California tries legislatively to upgrade its state-county computer communications

At a time when the federal government is becoming renowned for its data-handling ineptitude, California State Senator Robert M. Hertzberg is working through the legislative process to modestly upgrade the digital infrastructure connecting state and county data and IT operations.

Most prominently, he’s the author of SB 450, which would adopt and adapt the Colorado Model of all-mail voting complemented by dropoff boxes and vote centers that are accessible to voters throughout a county, who would no longer be constrained to vote only in their own residential neighborhood, but who could do so more conveniently near their work, their children’s school, or other locations within their county of residence. 

SB 450 will be heard on Wednesday, July 15th, in the Assembly Elections and Reapportionment Committee.  Ray Sotero, press spokesperson for Senator Hertzberg, told Etopia News this afternoon, “We hope it will pass,” sounding as though he thought it would.  He said that there would be a vote on this bill in the committee on the fifteenth.

This Colorado Model system, which includes same-day registration, requires compatibility and communication between the individual counties voter registrar databases and the recently-launched-into-testing VoteCal statewide registered voter data base.  This “electronic poll book” feature is an example of the more general issue of the need for overall state-county digital compatibility.

Also included in Senator Hertzberg’s current bill portfolio is SB 169, an “open government” bill which would require all local agencies to make their publicly-available data available online in formats accessible to ordinary users.  This bill was passed by the Senate Judiciary Committee on a 7-0 vote, and is now pending at the Senate Appropriations Committee.

In another effort to upgrade the digital infrastructure, Senator Hertzberg is the author of SB 272, which would require each county to prepare an inventory of its “enterprise” data for a state-wide catalog of such information.  That bill is scheduled to be heard in the Assembly Local Government Committee on Wednesday, July 15th.  Mr. Sotero wasn’t as certain that there would be a vote on this bill at that time.
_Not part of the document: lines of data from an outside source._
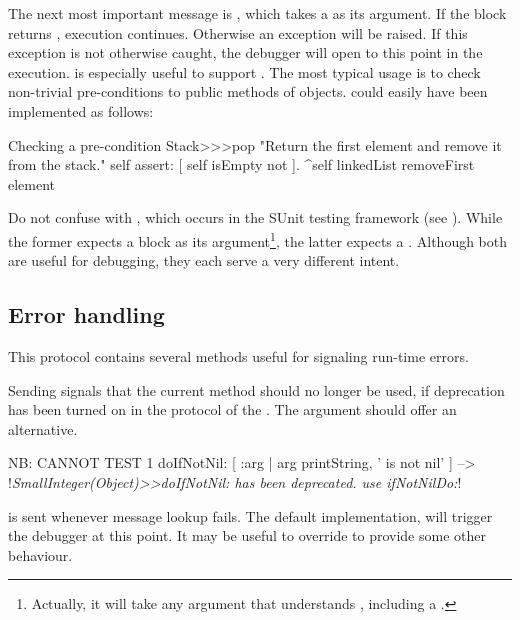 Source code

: \documentclass[a4paper,10pt,twoside]{book}
\begin{document}

The next most important message is , which takes a  as its argument. If the block returns , execution continues. Otherwise an  exception will be raised. If this exception is not otherwise caught, the debugger will open to this point in the execution.  is especially useful to support . The most typical usage is to check non-trivial pre-conditions to public methods of objects.  could easily have been implemented as follows:

\begin{method}{Checking a pre-condition}
Stack>>>pop
    "Return the first element and remove it from the stack."
    self assert: [ self isEmpty not ].
    ^self linkedList removeFirst element
\end{method}

Do not confuse  with , which occurs in the SUnit testing framework (see ). While the former expects a block as its argument\footnote{Actually, it will take any argument that understands , including a .}, the latter expects a . Although both are useful for debugging, they each serve a very different intent.

\subsection{Error handling}

This protocol contains several methods useful for signaling run-time errors.

Sending  signals that the current method should no longer be used, if deprecation has been turned on in the  protocol of the .
The  argument should offer an alternative.

\begin{code}{NB: CANNOT TEST}
1 doIfNotNil: [ :arg | arg printString, ' is not nil' ]
	--> !\emph{SmallInteger(Object)>>doIfNotNil: has been deprecated. use ifNotNilDo:}!
\end{code}

 is sent whenever message lookup fails. The default implementation, \ie {} will trigger the debugger at this point. It may be useful to override  to provide some other behaviour.
\end{document}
At a time when digital security, public accessibility of government records and operations, new and emerging communications marvels, and efficiency, accountability, and transparency in government are all coming to the fore, it’s somewhat comforting to know that at  least someone in Sacramento is thinking and acting about bringing them all together in a synergistic and democratizing way, even if, for now, these efforts are only working at the edges of the overall problem of bringing California’s governmental digital infrastructure and operations into the 21st century in a profound and perhaps disruptive transformation. 

As the language of SB 272 acknowledges:

“California plays a vitally important role in moving our nation forward in the world of technology.  Just as the state’s thriving tech industry surges ahead in setting new standards for society, so too must California.”

You can read the bill in its entirety here

These are small steps.  The state ought to rationalize and inter-connect all the local and county and state agencies and start applying modern data analysis to uncover actionable insights that will improve government efficiency and improve outcomes for all Californians.

It’s too late in the legislative cycle to the get that done this session, but there’s always next year, which should give the tech titans and others plenty of time to design new and better ways of doing the government’s business using the newest viable technologies.